Thus far, this is true. The global phone system has persisted for almost 100 years, evolving via numerous “gateways” to older iterations of system (e.g. land lines -> cell phones, copper wires -> microwave links -> fiber optic lines, in-band signaling -> out-of-band signaling, individual lines -> multiplexing, etc.)

Yet despite the same phone system evolving and persisting for almost a century, dial-in BBSes, Minitel [0], and other outdated technologies that use phone lines are completely dead. Just because a communications medium may persist for a long time doesn't mean protocols utilizing the medium will.

[0] https://en.wikipedia.org/wiki/Minitel



The claim was not about the medium, but about the content ("a 500 year old seeded-torrent"). Phone system has never stored any data (other than the mapping between phone numbers and addresses or, lately, people), and was usually upgraded in a backwards-compatible way.

I think that's the important nuance: humans have always had a keen interest in keeping records of history.
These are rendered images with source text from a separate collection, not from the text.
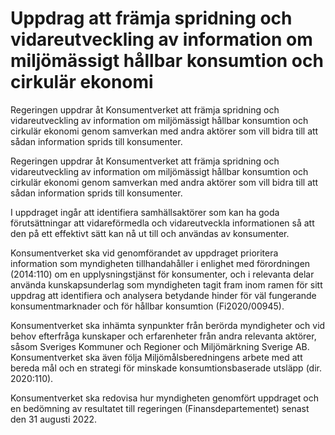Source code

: # Uppdrag att främja spridning och vidareutveckling av information om miljömässigt hållbar konsumtion och cirkulär ekonomi

Regeringen uppdrar åt Konsumentverket att främja spridning och vidareutveckling av information om miljömässigt hållbar konsumtion och cirkulär ekonomi genom samverkan med andra aktörer som vill bidra till att sådan information sprids till konsumenter.

Regeringen uppdrar åt Konsumentverket att främja spridning och vidareutveckling av information om miljömässigt hållbar konsumtion och cirkulär ekonomi genom samverkan med andra aktörer som vill bidra till att sådan information sprids till konsumenter.

I uppdraget ingår att identifiera samhällsaktörer som kan ha goda
förutsättningar att vidareförmedla och vidareutveckla informationen så att den på ett effektivt sätt kan nå ut till och användas av konsumenter.

Konsumentverket ska vid genomförandet av uppdraget prioritera information som myndigheten tillhandahåller i enlighet med förordningen (2014:110) om en upplysningstjänst för konsumenter, och i relevanta delar använda kunskapsunderlag som myndigheten tagit fram inom ramen för sitt uppdrag att identifiera och analysera betydande hinder för väl fungerande konsumentmarknader och för hållbar konsumtion (Fi2020/00945).

Konsumentverket ska inhämta synpunkter från berörda myndigheter och vid behov efterfråga kunskaper och erfarenheter från andra relevanta aktörer, såsom Sveriges Kommuner och Regioner och Miljömärkning Sverige AB. Konsumentverket ska även följa Miljömålsberedningens arbete med att bereda mål och en strategi för minskade konsumtionsbaserade utsläpp (dir. 2020:110).

Konsumentverket ska redovisa hur myndigheten genomfört uppdraget och en bedömning av resultatet till regeringen (Finansdepartementet) senast den 31 augusti 2022.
We are at an early age of electronic computers, but we've already got things like archive.org — that's likely to persist in some shape or form, just like we are actively trying to persist books and movies from different eras.

Other than natural or civilizational catastrophes, I only see the risk in the amount of data needing storage surpassing any one's entity ability to archive it, but I am sure "humans" would deal with that in due time too.

Edit: I do not necessarily believe the torrent claim, but wanted to clarify why I see a point in it.